The storyline is meant to be changing. From Who Killed the Electric Car? to Who Revived the Electric Car? Now that automakers seem to be reevaluating plug-in cars, you'd think the era of automakers taking extraordinary steps to keep electric cars from private ownership would be over. You'd be wrong. As GM talks up the Volt, it ensures EV1s at museums and universities not be returned to the road as electric cars. As Toyota gets headlines for suggesting it will offer a few fleets a few plug-in hybrids in 3 or 4 years, it does what it can to take the myth-busting RAV4 EV out of private hands.
In mid-January a 2002 RAV4 EV south of San Francisco came to the end of its five year lease. The leaseholder chose not to buy out the lease, and returned the electric car to the dealer. Very few RAV4 EVs have been returned to the dealer when the lease ends. Most people have been so pleased with their electric Toyota that they choose to buy the car outright. Some, recognizing the market for the cars, pay the $27,000 balance only to turn around and eBay the car, earning a quick $5,000 to$15,000. Why this leaseholder simply turned in his electric car to his Toyota dealer is unknown.
But Eric Doebert, a salesman at Magnussen Toyota in Palo Alto, knew there was still interest in the car. The dealership did well with the RAV4 EV during the brief period it was offered, selling twenty one of the $42,000 electric SUVs. And as soon as the word got out that a used RAV4 EV had been returned and would be offered for sale, the calls of interest began to pile up. Ordinarily when a leased car is returned the dealer gets first dibs - if they choose they can buy the car and sell it.
Since no leased RAV4 EV had ever been returned to the Palo Alto dealer, Doebert was unprepared for Toyota's unusual next steps. The Toyota computer had a block on the car - the dealer couldn't buy the car. The dealer wanted to work out something with Toyota due to the great interest in the car. They simply wanted to do a little business, sell the used electric car.

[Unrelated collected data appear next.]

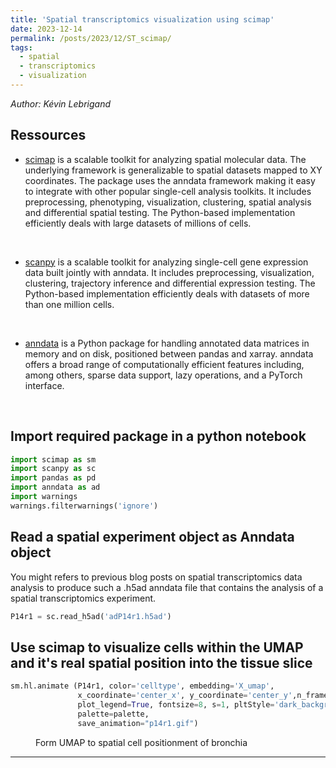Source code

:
 ```yaml
---
title: 'Spatial transcriptomics visualization using scimap'
date: 2023-12-14
permalink: /posts/2023/12/ST_scimap/
tags:
  - spatial
  - transcriptomics
  - visualization
---
```


<i>Author: Kévin Lebrigand</i>


## Ressources

* [scimap](https://scimap.xyz/ "scimap") is a scalable toolkit for analyzing spatial molecular data. The underlying framework is generalizable to spatial datasets mapped to XY coordinates. The package uses the anndata framework making it easy to integrate with other popular single-cell analysis toolkits. It includes preprocessing, phenotyping, visualization, clustering, spatial analysis and differential spatial testing. The Python-based implementation efficiently deals with large datasets of millions of cells.
<br>

* [scanpy](https://scanpy.readthedocs.io/en/stable/ "scanpy") is a scalable toolkit for analyzing single-cell gene expression data built jointly with anndata. It includes preprocessing, visualization, clustering, trajectory inference and differential expression testing. The Python-based implementation efficiently deals with datasets of more than one million cells.
<br>

* [anndata](https://anndata.readthedocs.io/en/latest/ "anndata") is a Python package for handling annotated data matrices in memory and on disk, positioned between pandas and xarray. anndata offers a broad range of computationally efficient features including, among others, sparse data support, lazy operations, and a PyTorch interface.
<br>

## Import required package in a python notebook

```python
import scimap as sm
import scanpy as sc
import pandas as pd
import anndata as ad
import warnings
warnings.filterwarnings('ignore')
```

## Read a spatial experiment object as Anndata object

You might refers to previous blog posts on spatial transcriptomics data analysis to produce such a .h5ad anndata file that contains the analysis of a spatial transcriptomics experiment.

```python
P14r1 = sc.read_h5ad('adP14r1.h5ad')
```

## Use scimap to visualize cells within the UMAP and it's real spatial position into the tissue slice

```python
sm.hl.animate (P14r1, color='celltype', embedding='X_umap',
               x_coordinate='center_x', y_coordinate='center_y',n_frames=150, interval=150, final_frame=50, title='P14 region 1', alpha=1,
               plot_legend=True, fontsize=8, s=1, pltStyle='dark_background', figsize=(10, 8), watermark=False,
               palette=palette,
               save_animation="p14r1.gif")
```

<figure>
  <img src="/images/p14r1.gif_scimap.gif" alt=""/>
  <figcaption>Form UMAP to spatial cell positionment of bronchia</figcaption>
</figure>

------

But Toyota refused. I know that at least once before a leased car was returned to another dealer, and ultimately that RAV4 EV was resold to a private party. Apparently Toyota decided that would not happen again.
So just before closing time on Thursday January 24th, without any notice and after the sales and used car staff had left, Toyota corporate in San Ramon sent two of its agents to retrieve the car. The lot boy gave up the keys, and the staff returned the next morning to find a good sale on a great Toyota had been denied them by Toyota.

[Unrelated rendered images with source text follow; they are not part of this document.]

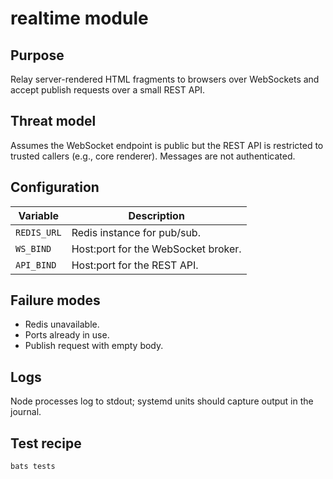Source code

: # realtime module

## Purpose
Relay server-rendered HTML fragments to browsers over WebSockets and accept
publish requests over a small REST API.

## Threat model
Assumes the WebSocket endpoint is public but the REST API is restricted to
trusted callers (e.g., core renderer). Messages are not authenticated.

## Configuration
| Variable | Description |
| --- | --- |
| `REDIS_URL` | Redis instance for pub/sub. |
| `WS_BIND` | Host:port for the WebSocket broker. |
| `API_BIND` | Host:port for the REST API. |

## Failure modes
* Redis unavailable.
* Ports already in use.
* Publish request with empty body.

## Logs
Node processes log to stdout; systemd units should capture output in the
journal.

## Test recipe
```
bats tests
```
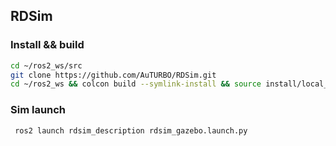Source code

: ## RDSim 

### Install && build

```bash
cd ~/ros2_ws/src 
git clone https://github.com/AuTURBO/RDSim.git
cd ~/ros2_ws && colcon build --symlink-install && source install/local_setup.bash
```

### Sim launch

```bash
 ros2 launch rdsim_description rdsim_gazebo.launch.py  
```
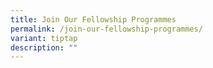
 ```yaml
---
title: Join Our Fellowship Programmes
permalink: /join-our-fellowship-programmes/
variant: tiptap
description: ""
---
```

The situation isn't as bad as it might have been. Toyota agreed with Plug In America in 2005 to stop destroying RAV4 EVs, and I trust that this car will remain "in service." But it won't be driving around the San Francisco Bay Area, taking someone to work, some kids to school, heightening interest in plug in cars and proving the viability of electric cars. RAV4 EVs in private hands prove daily that electric cars are not dead yet.